A team of British adventurers was poised last night to become the first to row to the 1996 magnetic North Pole.
They were less than a mile from the end of their journey after a 28-day struggle through Arctic waters to complete a historic trip only made possible by climate change.
The retreat of the Arctic's summer ice sheet has left navigable water where only a few years ago explorers would have to walk if they wanted to reach the pole. It was still a close-run thing, with wind-driven ice floes threatening to smash into the reinforced rowing boat and destroy it. Ironically, the last two miles of the journey had to be completed by hauling the boat onto an ice floe which had floated over the pole as the team approached.

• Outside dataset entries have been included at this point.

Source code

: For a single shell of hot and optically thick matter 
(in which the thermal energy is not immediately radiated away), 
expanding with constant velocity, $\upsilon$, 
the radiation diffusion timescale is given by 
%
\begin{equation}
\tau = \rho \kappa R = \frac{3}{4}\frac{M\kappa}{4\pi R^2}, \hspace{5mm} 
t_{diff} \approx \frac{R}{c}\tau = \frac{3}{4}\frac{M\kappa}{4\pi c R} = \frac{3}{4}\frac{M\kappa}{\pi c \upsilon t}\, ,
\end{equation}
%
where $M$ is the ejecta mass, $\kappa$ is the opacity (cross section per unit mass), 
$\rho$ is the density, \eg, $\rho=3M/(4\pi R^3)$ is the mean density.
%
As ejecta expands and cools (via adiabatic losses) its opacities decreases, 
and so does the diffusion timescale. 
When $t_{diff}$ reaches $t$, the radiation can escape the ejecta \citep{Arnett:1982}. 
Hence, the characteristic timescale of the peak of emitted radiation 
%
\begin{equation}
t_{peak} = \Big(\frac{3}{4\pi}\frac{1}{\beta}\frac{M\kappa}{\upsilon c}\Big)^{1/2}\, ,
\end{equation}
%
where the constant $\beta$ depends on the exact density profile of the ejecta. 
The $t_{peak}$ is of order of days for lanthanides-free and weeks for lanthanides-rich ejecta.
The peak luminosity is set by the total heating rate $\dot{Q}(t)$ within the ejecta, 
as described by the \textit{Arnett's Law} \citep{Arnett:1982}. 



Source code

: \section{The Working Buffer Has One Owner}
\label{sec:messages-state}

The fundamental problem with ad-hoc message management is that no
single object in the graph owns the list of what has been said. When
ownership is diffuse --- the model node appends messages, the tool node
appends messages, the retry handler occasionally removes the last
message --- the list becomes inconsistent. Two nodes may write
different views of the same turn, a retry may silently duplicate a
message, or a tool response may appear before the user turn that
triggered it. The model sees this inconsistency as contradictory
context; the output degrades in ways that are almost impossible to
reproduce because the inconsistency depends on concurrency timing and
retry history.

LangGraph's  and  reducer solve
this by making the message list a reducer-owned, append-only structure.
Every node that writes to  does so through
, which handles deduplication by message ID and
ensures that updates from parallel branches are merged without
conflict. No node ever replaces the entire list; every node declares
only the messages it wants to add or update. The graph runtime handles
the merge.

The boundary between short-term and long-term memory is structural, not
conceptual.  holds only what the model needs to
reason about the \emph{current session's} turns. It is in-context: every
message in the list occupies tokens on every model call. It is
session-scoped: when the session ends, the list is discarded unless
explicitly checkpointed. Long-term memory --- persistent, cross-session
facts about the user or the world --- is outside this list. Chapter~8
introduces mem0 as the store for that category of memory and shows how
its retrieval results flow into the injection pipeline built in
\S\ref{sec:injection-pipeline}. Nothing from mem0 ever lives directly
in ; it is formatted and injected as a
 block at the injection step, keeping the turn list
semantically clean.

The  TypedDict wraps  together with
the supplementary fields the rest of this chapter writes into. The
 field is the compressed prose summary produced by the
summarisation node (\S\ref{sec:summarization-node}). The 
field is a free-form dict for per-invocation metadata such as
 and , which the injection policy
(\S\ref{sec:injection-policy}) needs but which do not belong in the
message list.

Jock Wishart, the veteran adventurer leading the expedition, said the team was exhilarated at having defied the treacherous elements. He recalled several dangerous encounters with polar bears but said the most risky part of the journey was trying to row in fog past shifting ice floes. "Trying to navigate through moving ice in fog isn't much fun. There have been a few hairy moments. The worst was about two weeks ago when we tried to cross the Wellington Strait," he said.

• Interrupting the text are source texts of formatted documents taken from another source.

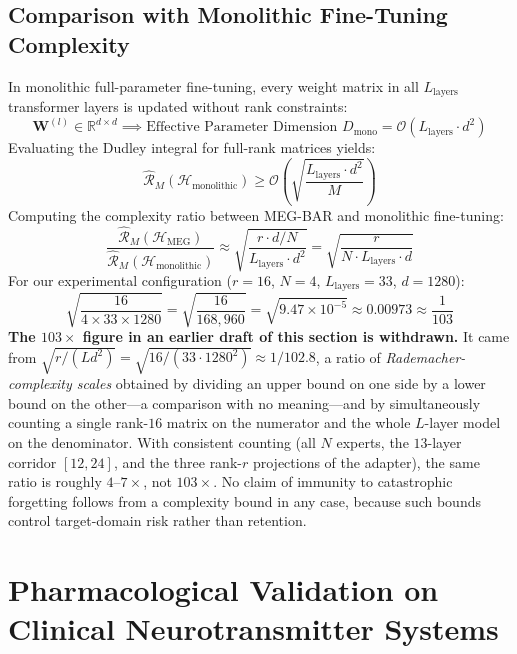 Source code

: \documentclass{article}
\theoremstyle{definition}
\begin{document}
\subsection{Comparison with Monolithic Fine-Tuning Complexity}
In monolithic full-parameter fine-tuning, every weight matrix in all $L_{\text{layers}}$ transformer layers is updated without rank constraints:
\begin{equation}
\mathbf{W}^{(l)} \in \mathbb{R}^{d \times d} \implies \text{Effective Parameter Dimension } D_{\text{mono}} = \mathcal{O}(L_{\text{layers}} \cdot d^2)
\end{equation}
Evaluating the Dudley integral for full-rank matrices yields:
\begin{equation}
\hat{\mathcal{R}}_M(\mathcal{H}_{\text{monolithic}}) \ge \mathcal{O}\left( \sqrt{\frac{L_{\text{layers}} \cdot d^2}{M}} \right)
\end{equation}
Computing the complexity ratio between MEG-BAR and monolithic fine-tuning:
\begin{equation}
\frac{\hat{\mathcal{R}}_M(\mathcal{H}_{\text{MEG}})}{\hat{\mathcal{R}}_M(\mathcal{H}_{\text{monolithic}})} \approx \sqrt{\frac{r \cdot d / N}{L_{\text{layers}} \cdot d^2}} = \sqrt{\frac{r}{N \cdot L_{\text{layers}} \cdot d}}
\end{equation}
For our experimental configuration ($r = 16$, $N = 4$, $L_{\text{layers}} = 33$, $d = 1280$):
\begin{equation}
\sqrt{\frac{16}{4 \times 33 \times 1280}} = \sqrt{\frac{16}{168,960}} = \sqrt{9.47 \times 10^{-5}} \approx 0.00973 \approx \frac{1}{103}
\end{equation}
\textbf{The $103\times$ figure in an earlier draft of this section is withdrawn.} It came from $\sqrt{r/(L d^{2})} = \sqrt{16/(33\cdot 1280^{2})} \approx 1/102.8$, a ratio of \emph{Rademacher-complexity scales} obtained by dividing an upper bound on one side by a lower bound on the other---a comparison with no meaning---and by simultaneously counting a single rank-$16$ matrix on the numerator and the whole $L$-layer model on the denominator. With consistent counting (all $N$ experts, the $13$-layer corridor $[12,24]$, and the three rank-$r$ projections of the adapter), the same ratio is roughly $4$--$7\times$, not $103\times$. No claim of immunity to catastrophic forgetting follows from a complexity bound in any case, because such bounds control target-domain risk rather than retention.

\section{Pharmacological Validation on Clinical Neurotransmitter Systems}
\label{sec:pharmacology_validation}
\end{document}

"We were a little bit too cocky and were out in poor visibility. We found ourselves trapped with the ice closing in around us and had to go back. We were lucky. The ice could have knocked us into matchwood." The team set off from Resolution Bay in Canada on 29 July and, despite global warming turning much of the Arctic ice into water, were exposed to howling winds that combined with the wind-chill brought temperatures to as low as -15C.
It is the first time a rowing boat has been used in a polar expedition since 1916, when Ernest Shackleton hauled his men off an ice floe to the safety of Elephant Island before continuing to South Georgia to get help after his abortive attempt to cross Antarctica.
Mr Wishart, who has rowed across theAtlantic, added: "We are all exhilarated and relieved that weather conditions were in our favour. It is an enormous achievement, and a privilege for our team to have been part of what is one of the world's last great firsts."